Breaking free from the debt cycle requires more than just good financial decisions—it demands a shift in mindset, along with a clear, actionable plan. According to Jendee De Guzman, a Registered Financial Planner, it’s the combination of disciplined financial planning and changing how you think about money that helps you break free.
“I realized that financial planning is not just about saving money, it’s about knowing how to manage what you have,” De Guzman shared. Growing up in a family that struggled financially, she witnessed firsthand how debt can spiral out of control when not properly managed. Her parents’ credit card debts and loans, which she thought were normal at the time, became a burden that only worsened over time. “I thought debt was just part of life,” she said. “But I learned it doesn’t have to be that way.”
The key to getting out of debt, according to De Guzman, is understanding where your money goes and creating a plan to pay it down. “When I started tracking my expenses, I realized how much was going to interest payments. The first step is to stop the cycle—by prioritizing which debts to pay off first and setting realistic goals.”
But beyond strategy, De Guzman emphasizes the importance of shifting your mindset. “Many people view debt as just a normal part of life. You need to shift your thinking and believe that you can live debt-free,” she said. “That change in perspective is just as important as financial planning.”

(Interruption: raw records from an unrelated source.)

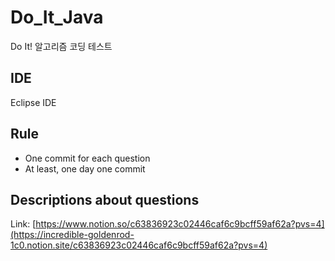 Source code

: # Do_It_Java
Do It! 알고리즘 코딩 테스트

## IDE
Eclipse IDE

## Rule
- One commit for each question
- At least, one day one commit

## Descriptions about questions
Link: [https://www.notion.so/c63836923c02446caf6c9bcff59af62a?pvs=4](https://incredible-goldenrod-1c0.notion.site/c63836923c02446caf6c9bcff59af62a?pvs=4)
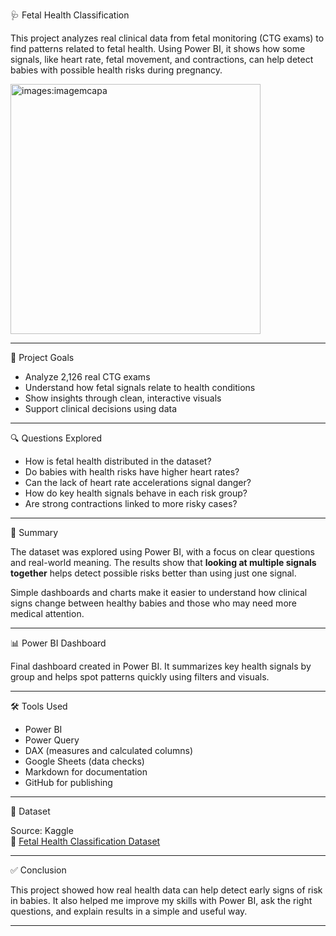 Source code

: 
🩺 Fetal Health Classification

This project analyzes real clinical data from fetal monitoring (CTG exams) to find patterns related to fetal health. Using Power BI, it shows how some signals, like heart rate, fetal movement, and contractions, can help detect babies with possible health risks during pregnancy.

<img src="https://github.com/user-attachments/assets/0a2bf37d-c20e-45d1-bc1c-3ac21fbc3fa2" alt="images:imagemcapa" width="400"/>

---

📌 Project Goals

- Analyze 2,126 real CTG exams
- Understand how fetal signals relate to health conditions
- Show insights through clean, interactive visuals
- Support clinical decisions using data

---

🔍 Questions Explored

- How is fetal health distributed in the dataset?
- Do babies with health risks have higher heart rates?
- Can the lack of heart rate accelerations signal danger?
- How do key health signals behave in each risk group?
- Are strong contractions linked to more risky cases?

---

🧠 Summary

The dataset was explored using Power BI, with a focus on clear questions and real-world meaning. The results show that **looking at multiple signals together** helps detect possible risks better than using just one signal.

Simple dashboards and charts make it easier to understand how clinical signs change between healthy babies and those who may need more medical attention.

---

📊 Power BI Dashboard


Final dashboard created in Power BI. It summarizes key health signals by group and helps spot patterns quickly using filters and visuals.

---

🛠️ Tools Used

- Power BI  
- Power Query  
- DAX (measures and calculated columns)  
- Google Sheets (data checks)  
- Markdown for documentation  
- GitHub for publishing

---

📁 Dataset

Source: Kaggle  
🔗 [Fetal Health Classification Dataset](https://www.kaggle.com/datasets/andrewmvd/fetal-health-classification)

---

✅ Conclusion

This project showed how real health data can help detect early signs of risk in babies. It also helped me improve my skills with Power BI, ask the right questions, and explain results in a simple and useful way.

---
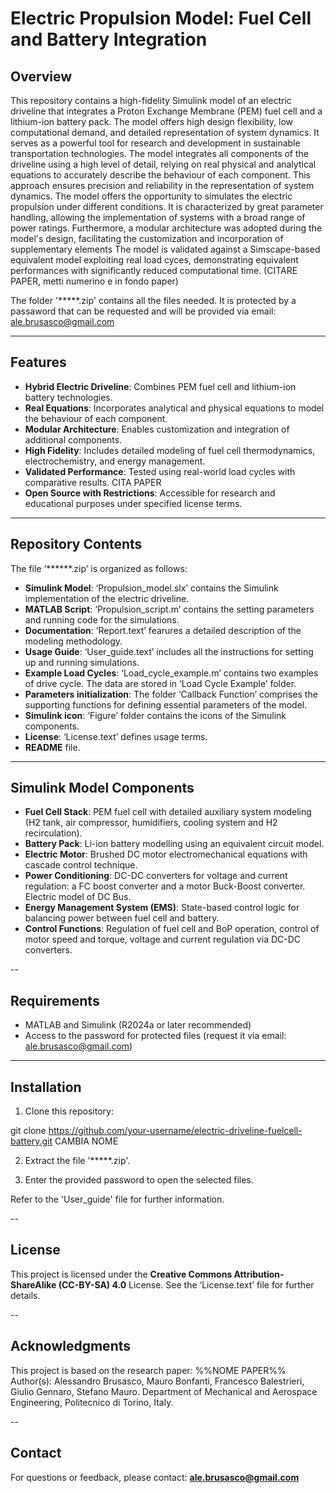 # Electric Propulsion Model: Fuel Cell and Battery Integration

## Overview
This repository contains a high-fidelity Simulink model of an electric driveline that integrates a Proton Exchange Membrane (PEM) fuel cell and a lithium-ion battery pack. The model offers high design flexibility, low computational demand, and detailed representation of system dynamics. It serves as a powerful tool for research and development in sustainable transportation technologies.
The model integrates all components of the driveline using a high level of detail, relying on real physical and analytical equations to accurately describe the behaviour of each component. This approach ensures precision and reliability in the representation of system dynamics.
The model offers the opportunity to simulates the electric propulsion under different conditions. It is characterized by great parameter handling, allowing the implementation of systems with a broad range of power ratings.
Furthermore, a modular architecture was adopted during the model's design, facilitating the customization and incorporation of supplementary elements
The model is validated against a Simscape-based equivalent model exploiting real load cyces, demonstrating equivalent performances with significantly reduced computational time. (CITARE PAPER, metti numerino e in fondo paper)

The folder '*****.zip' contains all the files needed. It is protected by a passaword that can be requested and will be provided via email: ale.brusasco@gmail.com

---

## Features
- **Hybrid Electric Driveline**: Combines PEM fuel cell and lithium-ion battery technologies.
- **Real Equations**: Incorporates analytical and physical equations to model the behaviour of each component.
- **Modular Architecture**: Enables customization and integration of additional components.
- **High Fidelity**: Includes detailed modeling of fuel cell thermodynamics, electrochemistry, and energy management.
- **Validated Performance**: Tested using real-world load cycles with comparative results. CITA PAPER
- **Open Source with Restrictions**: Accessible for research and educational purposes under specified license terms.
  
---

## Repository Contents
The file ‘******.zip’ is organized as follows:
- **Simulink Model**: ‘Propulsion_model.slx’ contains the Simulink implementation of the electric driveline.
- **MATLAB Script**: ‘Propulsion_script.m’ contains the setting parameters and running code for the simulations.
- **Documentation**: ‘Report.text’ fearures a detailed description of the modeling methodology.
- **Usage Guide**: ‘User_guide.text’ includes all the instructions for setting up and running simulations.
- **Example Load Cycles**: ‘Load_cycle_example.m’ contains two examples of drive cycle. The data are stored in ‘Load Cycle Example’ folder.
- **Parameters initialization**: The folder ‘Callback Function’ comprises the supporting functions for defining essential parameters of the model.
- **Simulink icon**: ‘Figure’ folder contains the icons of the Simulink components.
- **License**: ‘License.text’ defines usage terms.
- **README** file.
  
---

## Simulink Model Components
- **Fuel Cell Stack**: PEM fuel cell with detailed auxiliary system modeling (H2 tank, air compressor, humidifiers, cooling system and H2 recirculation).
- **Battery Pack**: Li-ion battery modelling using an equivalent circuit model.
- **Electric Motor**: Brushed DC motor electromechanical equations with cascade control technique.
- **Power Conditioning**: DC-DC converters for voltage and current regulation: a FC boost converter and a motor Buck-Boost converter. Electric model of DC Bus.
- **Energy Management System (EMS)**: State-based control logic for balancing power between fuel cell and battery.
- **Control Functions**: Regulation of fuel cell and BoP operation, control of motor speed and torque, voltage and current regulation via DC-DC converters.
  
--

## Requirements
- MATLAB and Simulink (R2024a or later recommended)
- Access to the password for protected files (request it via email: ale.brusasco@gmail.com)

---

## Installation
 1. Clone this repository:
   
  git clone https://github.com/your-username/electric-driveline-fuelcell-battery.git CAMBIA NOME

 2. Extract the file '*****.zip'.
    
 3. Enter the provided password to open the selected files.

 Refer to the 'User_guide' file for further information.
 
--

## License
This project is licensed under the **Creative Commons Attribution-ShareAlike (CC-BY-SA) 4.0** License.
See the ‘License.text’ file for further details.

--

## Acknowledgments
This project is based on the research paper: %%NOME PAPER%% Author(s): Alessandro Brusasco, Mauro Bonfanti, Francesco Balestrieri, Giulio Gennaro, Stefano Mauro.
Department of Mechanical and Aerospace Engineering, Politecnico di Torino, Italy.

--

## Contact
For questions or feedback, please contact:
**ale.brusasco@gmail.com**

To prevent falling back into debt, De Guzman suggests building an emergency fund. “Having an emergency fund protects you from relying on credit when unexpected expenses arise,” she explained. “It gives you peace of mind knowing that you won’t have to go deeper into debt when life throws you a curveball.”
De Guzman’s approach is clear: breaking the debt cycle requires financial discipline, a shift in mindset, and a clear strategy to take control of your financial future.